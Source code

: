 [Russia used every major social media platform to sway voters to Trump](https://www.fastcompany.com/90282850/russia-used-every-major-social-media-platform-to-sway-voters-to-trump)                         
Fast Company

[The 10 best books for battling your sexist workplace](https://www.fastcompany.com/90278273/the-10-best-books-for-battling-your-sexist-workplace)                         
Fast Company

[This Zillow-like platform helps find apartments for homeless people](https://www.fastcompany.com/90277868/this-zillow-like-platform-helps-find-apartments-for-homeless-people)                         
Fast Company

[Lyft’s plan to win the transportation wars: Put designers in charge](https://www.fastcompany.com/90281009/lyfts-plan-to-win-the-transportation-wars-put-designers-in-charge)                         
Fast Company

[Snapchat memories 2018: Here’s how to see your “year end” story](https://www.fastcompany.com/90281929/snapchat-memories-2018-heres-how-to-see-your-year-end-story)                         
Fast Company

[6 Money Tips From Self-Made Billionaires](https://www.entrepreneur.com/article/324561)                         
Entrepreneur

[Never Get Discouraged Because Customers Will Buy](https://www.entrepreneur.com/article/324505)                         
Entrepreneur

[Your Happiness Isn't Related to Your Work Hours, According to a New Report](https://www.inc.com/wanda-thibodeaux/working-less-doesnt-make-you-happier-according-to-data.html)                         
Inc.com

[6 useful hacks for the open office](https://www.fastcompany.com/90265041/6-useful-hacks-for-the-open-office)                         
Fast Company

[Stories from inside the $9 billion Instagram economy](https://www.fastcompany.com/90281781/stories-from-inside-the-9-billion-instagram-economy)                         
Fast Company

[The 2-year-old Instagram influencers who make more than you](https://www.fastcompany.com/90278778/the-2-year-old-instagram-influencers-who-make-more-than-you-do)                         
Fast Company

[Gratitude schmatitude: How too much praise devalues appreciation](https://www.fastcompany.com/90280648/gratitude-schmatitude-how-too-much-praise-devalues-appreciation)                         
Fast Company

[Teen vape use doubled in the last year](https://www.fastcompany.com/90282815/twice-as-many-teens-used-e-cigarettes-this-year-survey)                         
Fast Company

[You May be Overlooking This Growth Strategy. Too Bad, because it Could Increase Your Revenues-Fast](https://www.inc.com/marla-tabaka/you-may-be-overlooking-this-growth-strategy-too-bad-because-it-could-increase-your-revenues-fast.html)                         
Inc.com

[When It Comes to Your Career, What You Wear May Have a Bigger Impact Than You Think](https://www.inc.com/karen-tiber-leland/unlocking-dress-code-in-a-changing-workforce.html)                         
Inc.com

### Activity
Give the whole listing again, character for character.

### Finished task
Source code

: [Russia used every major social media platform to sway voters to Trump](https://www.fastcompany.com/90282850/russia-used-every-major-social-media-platform-to-sway-voters-to-trump)                         
Fast Company

[The 10 best books for battling your sexist workplace](https://www.fastcompany.com/90278273/the-10-best-books-for-battling-your-sexist-workplace)                         
Fast Company

[This Zillow-like platform helps find apartments for homeless people](https://www.fastcompany.com/90277868/this-zillow-like-platform-helps-find-apartments-for-homeless-people)                         
Fast Company

[Lyft’s plan to win the transportation wars: Put designers in charge](https://www.fastcompany.com/90281009/lyfts-plan-to-win-the-transportation-wars-put-designers-in-charge)                         
Fast Company

[Snapchat memories 2018: Here’s how to see your “year end” story](https://www.fastcompany.com/90281929/snapchat-memories-2018-heres-how-to-see-your-year-end-story)                         
Fast Company

[6 Money Tips From Self-Made Billionaires](https://www.entrepreneur.com/article/324561)                         
Entrepreneur

[Never Get Discouraged Because Customers Will Buy](https://www.entrepreneur.com/article/324505)                         
Entrepreneur

[Your Happiness Isn't Related to Your Work Hours, According to a New Report](https://www.inc.com/wanda-thibodeaux/working-less-doesnt-make-you-happier-according-to-data.html)                         
Inc.com

[6 useful hacks for the open office](https://www.fastcompany.com/90265041/6-useful-hacks-for-the-open-office)                         
Fast Company

[Stories from inside the $9 billion Instagram economy](https://www.fastcompany.com/90281781/stories-from-inside-the-9-billion-instagram-economy)                         
Fast Company

[The 2-year-old Instagram influencers who make more than you](https://www.fastcompany.com/90278778/the-2-year-old-instagram-influencers-who-make-more-than-you-do)                         
Fast Company

[Gratitude schmatitude: How too much praise devalues appreciation](https://www.fastcompany.com/90280648/gratitude-schmatitude-how-too-much-praise-devalues-appreciation)                         
Fast Company

[Teen vape use doubled in the last year](https://www.fastcompany.com/90282815/twice-as-many-teens-used-e-cigarettes-this-year-survey)                         
Fast Company

[You May be Overlooking This Growth Strategy. Too Bad, because it Could Increase Your Revenues-Fast](https://www.inc.com/marla-tabaka/you-may-be-overlooking-this-growth-strategy-too-bad-because-it-could-increase-your-revenues-fast.html)                         
Inc.com

[When It Comes to Your Career, What You Wear May Have a Bigger Impact Than You Think](https://www.inc.com/karen-tiber-leland/unlocking-dress-code-in-a-changing-workforce.html)                         
Inc.com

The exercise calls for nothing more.